Raw data: Begin

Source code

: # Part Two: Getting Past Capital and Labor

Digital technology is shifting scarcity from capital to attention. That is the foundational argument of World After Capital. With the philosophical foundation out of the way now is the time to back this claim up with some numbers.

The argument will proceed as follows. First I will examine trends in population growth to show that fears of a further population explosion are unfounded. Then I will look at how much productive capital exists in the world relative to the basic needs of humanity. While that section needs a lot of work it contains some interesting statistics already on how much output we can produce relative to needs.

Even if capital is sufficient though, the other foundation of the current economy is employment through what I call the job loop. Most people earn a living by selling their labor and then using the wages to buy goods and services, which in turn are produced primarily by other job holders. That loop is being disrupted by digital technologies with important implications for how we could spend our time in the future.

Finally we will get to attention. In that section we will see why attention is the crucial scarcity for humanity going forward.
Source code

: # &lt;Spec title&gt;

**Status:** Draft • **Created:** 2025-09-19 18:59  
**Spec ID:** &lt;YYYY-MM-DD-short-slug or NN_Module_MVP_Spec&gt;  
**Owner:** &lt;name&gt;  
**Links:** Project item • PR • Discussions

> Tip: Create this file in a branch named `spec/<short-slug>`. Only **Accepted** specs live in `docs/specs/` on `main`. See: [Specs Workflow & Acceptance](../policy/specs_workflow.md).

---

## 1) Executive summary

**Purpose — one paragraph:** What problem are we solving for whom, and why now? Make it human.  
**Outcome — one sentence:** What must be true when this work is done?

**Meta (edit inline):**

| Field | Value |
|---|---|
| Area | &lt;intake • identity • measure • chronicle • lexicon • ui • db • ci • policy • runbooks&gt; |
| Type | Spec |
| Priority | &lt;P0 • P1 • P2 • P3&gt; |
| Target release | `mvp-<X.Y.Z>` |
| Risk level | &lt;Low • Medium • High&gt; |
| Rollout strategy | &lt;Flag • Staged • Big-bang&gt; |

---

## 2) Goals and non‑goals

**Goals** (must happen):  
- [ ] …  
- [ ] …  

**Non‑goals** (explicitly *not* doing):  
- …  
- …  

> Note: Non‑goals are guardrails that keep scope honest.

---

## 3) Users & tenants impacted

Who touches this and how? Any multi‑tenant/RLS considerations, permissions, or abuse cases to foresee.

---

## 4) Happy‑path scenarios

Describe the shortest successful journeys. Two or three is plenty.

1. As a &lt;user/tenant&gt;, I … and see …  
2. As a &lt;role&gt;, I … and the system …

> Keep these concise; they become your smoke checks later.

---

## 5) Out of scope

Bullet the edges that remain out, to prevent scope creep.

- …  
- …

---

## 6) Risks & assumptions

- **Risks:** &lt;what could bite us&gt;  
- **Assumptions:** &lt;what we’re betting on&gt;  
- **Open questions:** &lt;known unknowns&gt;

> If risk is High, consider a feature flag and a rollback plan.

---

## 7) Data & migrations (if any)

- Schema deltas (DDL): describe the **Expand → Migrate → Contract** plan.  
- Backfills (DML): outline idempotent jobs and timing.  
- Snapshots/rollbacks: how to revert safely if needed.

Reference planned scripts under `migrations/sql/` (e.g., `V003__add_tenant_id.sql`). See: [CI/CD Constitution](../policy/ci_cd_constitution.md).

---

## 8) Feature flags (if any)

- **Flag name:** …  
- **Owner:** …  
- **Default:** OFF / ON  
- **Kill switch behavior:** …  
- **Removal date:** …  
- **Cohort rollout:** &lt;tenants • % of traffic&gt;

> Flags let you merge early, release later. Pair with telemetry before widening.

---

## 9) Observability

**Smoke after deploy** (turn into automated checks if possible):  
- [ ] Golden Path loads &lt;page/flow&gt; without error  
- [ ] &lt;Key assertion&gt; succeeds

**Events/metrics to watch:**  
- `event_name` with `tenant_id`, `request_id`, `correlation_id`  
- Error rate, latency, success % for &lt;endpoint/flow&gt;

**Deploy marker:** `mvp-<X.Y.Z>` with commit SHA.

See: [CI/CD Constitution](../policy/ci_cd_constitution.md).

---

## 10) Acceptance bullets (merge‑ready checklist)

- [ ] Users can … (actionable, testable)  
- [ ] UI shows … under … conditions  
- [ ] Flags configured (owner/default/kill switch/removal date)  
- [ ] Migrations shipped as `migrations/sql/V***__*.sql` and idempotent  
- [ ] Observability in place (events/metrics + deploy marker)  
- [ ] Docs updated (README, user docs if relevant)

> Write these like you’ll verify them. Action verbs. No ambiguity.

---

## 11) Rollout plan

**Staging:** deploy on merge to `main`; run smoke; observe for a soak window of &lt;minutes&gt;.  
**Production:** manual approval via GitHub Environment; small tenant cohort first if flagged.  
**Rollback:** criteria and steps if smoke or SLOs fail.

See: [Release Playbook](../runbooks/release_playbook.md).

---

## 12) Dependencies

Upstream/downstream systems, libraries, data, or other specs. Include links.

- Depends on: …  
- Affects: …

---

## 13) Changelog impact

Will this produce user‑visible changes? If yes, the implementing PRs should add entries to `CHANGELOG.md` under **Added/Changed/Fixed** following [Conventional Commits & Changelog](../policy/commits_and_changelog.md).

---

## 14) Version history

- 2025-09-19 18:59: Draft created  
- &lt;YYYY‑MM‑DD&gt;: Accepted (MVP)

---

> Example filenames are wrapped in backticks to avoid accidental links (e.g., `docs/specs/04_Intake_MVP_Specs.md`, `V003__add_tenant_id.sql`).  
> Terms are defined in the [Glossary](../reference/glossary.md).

Raw data: End

What the exercise asks: All lines of the records above that contain the word "specs" are to be copied out.

Response:
> Tip: Create this file in a branch named `spec/<short-slug>`. Only **Accepted** specs live in `docs/specs/` on `main`. See: [Specs Workflow & Acceptance](../policy/specs_workflow.md).
Upstream/downstream systems, libraries, data, or other specs. Include links.
> Example filenames are wrapped in backticks to avoid accidental links (e.g., `docs/specs/04_Intake_MVP_Specs.md`, `V003__add_tenant_id.sql`).  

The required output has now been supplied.